家出少女の拾われ先はテレビの中の人達でした。


……嫺君も、流石アイドルだ。

カメラの前に立つと、大量の色気が溢れ出てる。

その目線はカメラに向けられてるのに、アタシの鼓動は段々とスピードを速めてく。

ほら、女性スタッフも嫺君に見惚れて、仕事の手が止まってる。


「はい、ありがとうございましたー!次、華幡さんなので、すいません、呼んできてくれませんか?」


「はい、わかりました」


落ち着いた返事をした嫺君は、さっきまでの殺人級な色気はどこへ行ったのか、好青年に戻っていた。

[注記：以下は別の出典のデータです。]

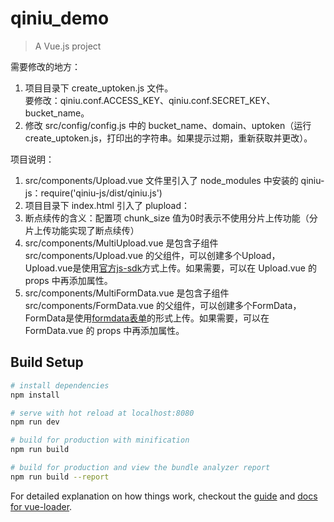 # qiniu_demo

> A Vue.js project

需要修改的地方：    
1. 项目目录下 create_uptoken.js 文件。    
要修改：qiniu.conf.ACCESS_KEY、qiniu.conf.SECRET_KEY、bucket_name。
2. 修改 src/config/config.js 中的 bucket_name、domain、uptoken（运行 create_uptoken.js，打印出的字符串。如果提示过期，重新获取并更改）。  

项目说明：  
1. src/components/Upload.vue 文件里引入了 node_modules 中安装的 qiniu-js：require('qiniu-js/dist/qiniu.js')  
2. 项目目录下 index.html 引入了 plupload：<script src="http://cdn.staticfile.org/plupload/2.1.9/plupload.full.min.js"></script>  
3. 断点续传的含义：配置项 chunk_size 值为0时表示不使用分片上传功能（分片上传功能实现了断点续传）  
4. src/components/MultiUpload.vue 是包含子组件 src/components/Upload.vue 的父组件，可以创建多个Upload，Upload.vue是使用[官方js-sdk](https://github.com/qiniu/js-sdk/)方式上传。如果需要，可以在 Upload.vue 的 props 中再添加属性。
4. src/components/MultiFormData.vue 是包含子组件 src/components/FormData.vue 的父组件，可以创建多个FormData，FormData是使用[formdata表单](https://developer.qiniu.com/kodo/manual/1272/form-upload)的形式上传。如果需要，可以在 FormData.vue 的 props 中再添加属性。

## Build Setup

``` bash
# install dependencies
npm install

# serve with hot reload at localhost:8080
npm run dev

# build for production with minification
npm run build

# build for production and view the bundle analyzer report
npm run build --report
```

For detailed explanation on how things work, checkout the [guide](http://vuejs-templates.github.io/webpack/) and [docs for vue-loader](http://vuejs.github.io/vue-loader).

「最後にグループで撮影するので、青峰さんも呼んで来てください」


スタッフさんがそういうと、爽やかな笑顔でスタジオを出て行った。

その足取りは、若干スキップしてて……

……か、可愛い。


「嫺君は撮影で三人での撮影が一番好きらしいんですよ。『三人で撮ると俺の中の一番いい表情が撮れる』って、前言ってましたから」


隣で嫺君の後ろ姿を見送っていた多田さんが顔をほころばせ──

いや、にやにやって言っていいか。

そんな顔をしながら、アタシに説明してくれた。

嫺君、二人のこと大好きなんだね。

また一つ、アタシがファンになったときだった。